ABOUT THIS TASK: Repeat each line, word for word, from the one containing "8574.502 10817.155 10085.628" through the last line of the entries, and include no other output.

(Collected data)
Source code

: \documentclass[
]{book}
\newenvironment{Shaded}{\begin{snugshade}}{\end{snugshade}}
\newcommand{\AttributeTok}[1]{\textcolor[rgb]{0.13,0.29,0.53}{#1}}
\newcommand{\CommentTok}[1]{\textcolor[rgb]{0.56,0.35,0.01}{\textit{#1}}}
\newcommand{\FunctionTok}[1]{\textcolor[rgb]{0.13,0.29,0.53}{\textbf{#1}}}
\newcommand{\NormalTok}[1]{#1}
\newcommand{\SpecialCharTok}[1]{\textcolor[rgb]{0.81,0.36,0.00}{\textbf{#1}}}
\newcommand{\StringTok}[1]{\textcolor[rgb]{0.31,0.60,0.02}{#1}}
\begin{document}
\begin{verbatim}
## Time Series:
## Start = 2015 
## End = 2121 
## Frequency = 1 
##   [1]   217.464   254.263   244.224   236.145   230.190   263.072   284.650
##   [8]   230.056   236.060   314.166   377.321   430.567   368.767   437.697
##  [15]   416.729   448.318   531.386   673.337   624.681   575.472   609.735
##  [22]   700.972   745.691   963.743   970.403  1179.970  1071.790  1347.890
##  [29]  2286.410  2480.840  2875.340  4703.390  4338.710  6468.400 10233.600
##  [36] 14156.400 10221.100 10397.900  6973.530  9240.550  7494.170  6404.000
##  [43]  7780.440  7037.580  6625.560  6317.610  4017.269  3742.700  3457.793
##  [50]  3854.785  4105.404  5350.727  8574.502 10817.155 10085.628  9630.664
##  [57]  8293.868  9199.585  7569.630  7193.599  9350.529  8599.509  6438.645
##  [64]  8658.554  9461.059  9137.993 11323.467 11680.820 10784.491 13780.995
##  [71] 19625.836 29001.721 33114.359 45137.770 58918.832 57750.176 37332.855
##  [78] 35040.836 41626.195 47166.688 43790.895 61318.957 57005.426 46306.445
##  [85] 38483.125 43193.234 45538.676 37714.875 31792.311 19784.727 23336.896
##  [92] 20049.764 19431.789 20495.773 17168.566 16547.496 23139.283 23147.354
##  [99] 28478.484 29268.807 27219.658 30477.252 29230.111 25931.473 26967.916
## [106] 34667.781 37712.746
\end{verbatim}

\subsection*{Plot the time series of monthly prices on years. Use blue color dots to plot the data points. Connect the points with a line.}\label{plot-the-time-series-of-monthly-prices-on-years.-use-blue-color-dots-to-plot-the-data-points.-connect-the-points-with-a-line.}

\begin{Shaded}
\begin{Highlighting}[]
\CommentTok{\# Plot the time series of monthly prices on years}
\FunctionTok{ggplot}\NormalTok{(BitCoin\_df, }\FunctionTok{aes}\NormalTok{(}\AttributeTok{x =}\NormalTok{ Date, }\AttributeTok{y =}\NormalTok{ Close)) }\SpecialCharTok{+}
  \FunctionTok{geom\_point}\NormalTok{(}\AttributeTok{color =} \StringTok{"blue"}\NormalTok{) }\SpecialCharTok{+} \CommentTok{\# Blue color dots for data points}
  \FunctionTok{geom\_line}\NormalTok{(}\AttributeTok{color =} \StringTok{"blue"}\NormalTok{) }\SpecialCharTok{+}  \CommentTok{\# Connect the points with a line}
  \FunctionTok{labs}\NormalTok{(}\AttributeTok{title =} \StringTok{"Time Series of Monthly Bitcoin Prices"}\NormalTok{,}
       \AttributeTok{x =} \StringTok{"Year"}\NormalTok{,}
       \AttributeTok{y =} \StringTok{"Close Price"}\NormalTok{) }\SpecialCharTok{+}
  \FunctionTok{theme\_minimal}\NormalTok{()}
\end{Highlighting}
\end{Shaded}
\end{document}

RESPONSE TO THIS TASK:
##  [50]  3854.785  4105.404  5350.727  8574.502 10817.155 10085.628  9630.664
##  [57]  8293.868  9199.585  7569.630  7193.599  9350.529  8599.509  6438.645
##  [64]  8658.554  9461.059  9137.993 11323.467 11680.820 10784.491 13780.995
##  [71] 19625.836 29001.721 33114.359 45137.770 58918.832 57750.176 37332.855
##  [78] 35040.836 41626.195 47166.688 43790.895 61318.957 57005.426 46306.445
##  [85] 38483.125 43193.234 45538.676 37714.875 31792.311 19784.727 23336.896
##  [92] 20049.764 19431.789 20495.773 17168.566 16547.496 23139.283 23147.354
##  [99] 28478.484 29268.807 27219.658 30477.252 29230.111 25931.473 26967.916
## [106] 34667.781 37712.746
\end{verbatim}

\subsection*{Plot the time series of monthly prices on years. Use blue color dots to plot the data points. Connect the points with a line.}\label{plot-the-time-series-of-monthly-prices-on-years.-use-blue-color-dots-to-plot-the-data-points.-connect-the-points-with-a-line.}

\begin{Shaded}
\begin{Highlighting}[]
\CommentTok{\# Plot the time series of monthly prices on years}
\FunctionTok{ggplot}\NormalTok{(BitCoin\_df, }\FunctionTok{aes}\NormalTok{(}\AttributeTok{x =}\NormalTok{ Date, }\AttributeTok{y =}\NormalTok{ Close)) }\SpecialCharTok{+}
  \FunctionTok{geom\_point}\NormalTok{(}\AttributeTok{color =} \StringTok{"blue"}\NormalTok{) }\SpecialCharTok{+} \CommentTok{\# Blue color dots for data points}
  \FunctionTok{geom\_line}\NormalTok{(}\AttributeTok{color =} \StringTok{"blue"}\NormalTok{) }\SpecialCharTok{+}  \CommentTok{\# Connect the points with a line}
  \FunctionTok{labs}\NormalTok{(}\AttributeTok{title =} \StringTok{"Time Series of Monthly Bitcoin Prices"}\NormalTok{,}
       \AttributeTok{x =} \StringTok{"Year"}\NormalTok{,}
       \AttributeTok{y =} \StringTok{"Close Price"}\NormalTok{) }\SpecialCharTok{+}
  \FunctionTok{theme\_minimal}\NormalTok{()}
\end{Highlighting}
\end{Shaded}
\end{document}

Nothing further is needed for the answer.